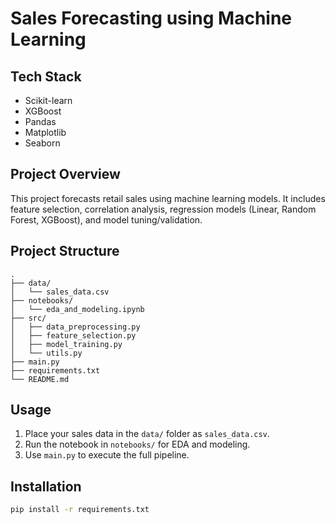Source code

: # Sales Forecasting using Machine Learning

## Tech Stack
- Scikit-learn
- XGBoost
- Pandas
- Matplotlib
- Seaborn

## Project Overview
This project forecasts retail sales using machine learning models. It includes feature selection, correlation analysis, regression models (Linear, Random Forest, XGBoost), and model tuning/validation.

## Project Structure
```
.
├── data/
│   └── sales_data.csv
├── notebooks/
│   └── eda_and_modeling.ipynb
├── src/
│   ├── data_preprocessing.py
│   ├── feature_selection.py
│   ├── model_training.py
│   └── utils.py
├── main.py
├── requirements.txt
└── README.md
```

## Usage
1. Place your sales data in the `data/` folder as `sales_data.csv`.
2. Run the notebook in `notebooks/` for EDA and modeling.
3. Use `main.py` to execute the full pipeline.

## Installation
```bash
pip install -r requirements.txt
``` 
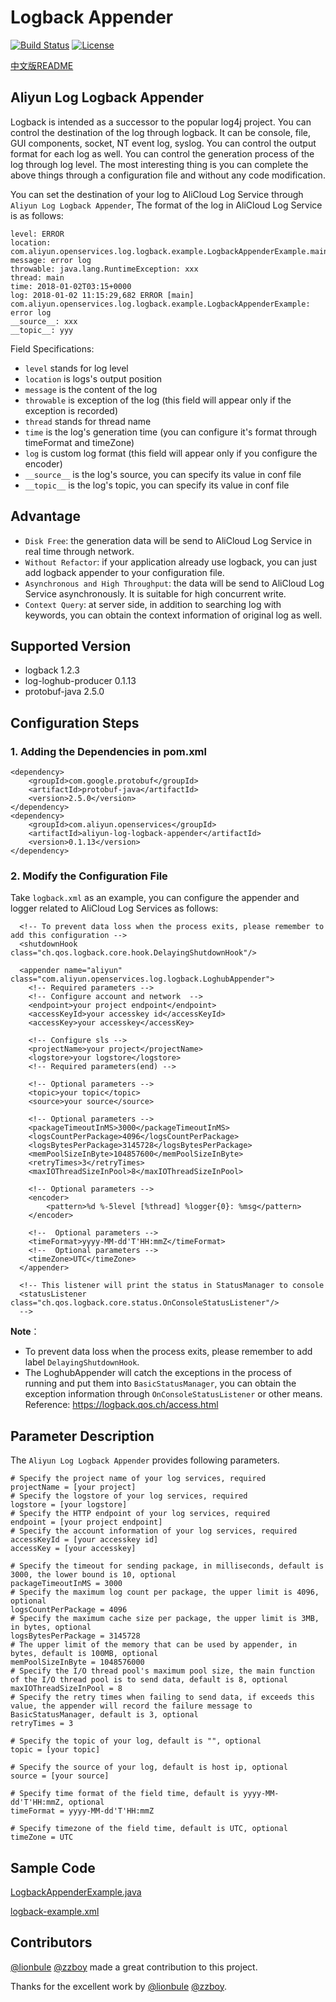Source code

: # Logback Appender

[![Build Status](https://travis-ci.org/aliyun/aliyun-log-logback-appender.svg?branch=master)](https://travis-ci.org/aliyun/aliyun-log-logback-appender)
[![License](https://img.shields.io/badge/license-Apache2.0-blue.svg)](/LICENSE)

[中文版README](/README_CN.md)

## Aliyun Log Logback Appender

Logback is intended as a successor to the popular log4j project. You can control the destination of the log through logback. It can be console, file, GUI components, socket, NT event log, syslog. You can control the output format for each log as well. You can control the generation process of the log through log level. The most interesting thing is you can complete the above things through a configuration file and without any code modification.

You can set the destination of your log to AliCloud Log Service through `Aliyun Log Logback Appender`, The format of the log in AliCloud Log Service is as follows:
```
level: ERROR
location: com.aliyun.openservices.log.logback.example.LogbackAppenderExample.main(LogbackAppenderExample.java:18)
message: error log
throwable: java.lang.RuntimeException: xxx
thread: main
time: 2018-01-02T03:15+0000
log: 2018-01-02 11:15:29,682 ERROR [main] com.aliyun.openservices.log.logback.example.LogbackAppenderExample: error log
__source__: xxx
__topic__: yyy
```
Field Specifications:
+ `level` stands for log level
+ `location` is logs's output position
+ `message` is the content of the log
+ `throwable` is exception of the log (this field will appear only if the exception is recorded)
+ `thread` stands for thread name
+ `time` is the log's generation time (you can configure it's format through timeFormat and timeZone)
+ `log` is custom log format (this field will appear only if you configure the encoder)
+ `__source__` is the log's source, you can specify its value in conf file
+ `__topic__` is the log's topic, you can specify its value in conf file

## Advantage
+ `Disk Free`: the generation data will be send to AliCloud Log Service in real time through network.
+ `Without Refactor`: if your application already use logback, you can just add logback appender to your configuration file.
+ `Asynchronous and High Throughput`: the data will be send to AliCloud Log Service asynchronously. It is suitable for high concurrent write.
+ `Context Query`: at server side, in addition to searching log with keywords, you can obtain the context information of original log as well.


## Supported Version
* logback 1.2.3
* log-loghub-producer 0.1.13
* protobuf-java 2.5.0


## Configuration Steps

### 1. Adding the Dependencies in pom.xml

```
<dependency>
    <groupId>com.google.protobuf</groupId>
    <artifactId>protobuf-java</artifactId>
    <version>2.5.0</version>
</dependency>
<dependency>
    <groupId>com.aliyun.openservices</groupId>
    <artifactId>aliyun-log-logback-appender</artifactId>
    <version>0.1.13</version>
</dependency>
```

### 2. Modify the Configuration File

Take `logback.xml` as an example, you can configure the appender and logger related to AliCloud Log Services as follows:
```
  <!-- To prevent data loss when the process exits, please remember to add this configuration -->
  <shutdownHook class="ch.qos.logback.core.hook.DelayingShutdownHook"/>

  <appender name="aliyun" class="com.aliyun.openservices.log.logback.LoghubAppender">
    <!-- Required parameters -->
    <!-- Configure account and network  -->
    <endpoint>your project endpoint</endpoint>
    <accessKeyId>your accesskey id</accessKeyId>
    <accessKey>your accesskey</accessKey>

    <!-- Configure sls -->
    <projectName>your project</projectName>
    <logstore>your logstore</logstore>
    <!-- Required parameters(end) -->

    <!-- Optional parameters -->
    <topic>your topic</topic>
    <source>your source</source>

    <!-- Optional parameters -->
    <packageTimeoutInMS>3000</packageTimeoutInMS>
    <logsCountPerPackage>4096</logsCountPerPackage>
    <logsBytesPerPackage>3145728</logsBytesPerPackage>
    <memPoolSizeInByte>104857600</memPoolSizeInByte>
    <retryTimes>3</retryTimes>
    <maxIOThreadSizeInPool>8</maxIOThreadSizeInPool>
    
    <!-- Optional parameters -->
    <encoder>
        <pattern>%d %-5level [%thread] %logger{0}: %msg</pattern>
    </encoder>
    
    <!--  Optional parameters -->
    <timeFormat>yyyy-MM-dd'T'HH:mmZ</timeFormat>
    <!--  Optional parameters -->
    <timeZone>UTC</timeZone>
  </appender>

  <!-- This listener will print the status in StatusManager to console
  <statusListener class="ch.qos.logback.core.status.OnConsoleStatusListener"/>
  -->
```
**Note**：
+ To prevent data loss when the process exits, please remember to add label `DelayingShutdownHook`.
+ The LoghubAppender will catch the exceptions in the process of running and put them into `BasicStatusManager`, you can obtain the exception information through `OnConsoleStatusListener` or other means. Reference: https://logback.qos.ch/access.html

## Parameter Description

The `Aliyun Log Logback Appender` provides following parameters.
```
# Specify the project name of your log services, required
projectName = [your project]
# Specify the logstore of your log services, required
logstore = [your logstore]
# Specify the HTTP endpoint of your log services, required
endpoint = [your project endpoint]
# Specify the account information of your log services, required
accessKeyId = [your accesskey id]
accessKey = [your accesskey]

# Specify the timeout for sending package, in milliseconds, default is 3000, the lower bound is 10, optional
packageTimeoutInMS = 3000
# Specify the maximum log count per package, the upper limit is 4096, optional
logsCountPerPackage = 4096
# Specify the maximum cache size per package, the upper limit is 3MB, in bytes, optional
logsBytesPerPackage = 3145728
# The upper limit of the memory that can be used by appender, in bytes, default is 100MB, optional
memPoolSizeInByte = 1048576000
# Specify the I/O thread pool's maximum pool size, the main function of the I/O thread pool is to send data, default is 8, optional
maxIOThreadSizeInPool = 8
# Specify the retry times when failing to send data, if exceeds this value, the appender will record the failure message to BasicStatusManager, default is 3, optional
retryTimes = 3

# Specify the topic of your log, default is "", optional
topic = [your topic]

# Specify the source of your log, default is host ip, optional
source = [your source]

# Specify time format of the field time, default is yyyy-MM-dd'T'HH:mmZ, optional
timeFormat = yyyy-MM-dd'T'HH:mmZ

# Specify timezone of the field time, default is UTC, optional
timeZone = UTC
```

## Sample Code

[LogbackAppenderExample.java](/src/main/java/com/aliyun/openservices/log/logback/example/LogbackAppenderExample.java)

[logback-example.xml](/src/main/resources/logback-example.xml)

## Contributors
[@lionbule](https://github.com/lionbule) [@zzboy](https://github.com/zzboy) made a great contribution to this project.

Thanks for the excellent work by [@lionbule](https://github.com/lionbule) [@zzboy](https://github.com/zzboy).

=======

» **TASK STATEMENT**: The listing above holds a line with "time through network." and a line with "high concurrent write.". Print the stretch from the first through the second, exactly and alone.

» **RESPONSE FOR THIS EXERCISE**:
+ `Disk Free`: the generation data will be send to AliCloud Log Service in real time through network.
+ `Without Refactor`: if your application already use logback, you can just add logback appender to your configuration file.
+ `Asynchronous and High Throughput`: the data will be send to AliCloud Log Service asynchronously. It is suitable for high concurrent write.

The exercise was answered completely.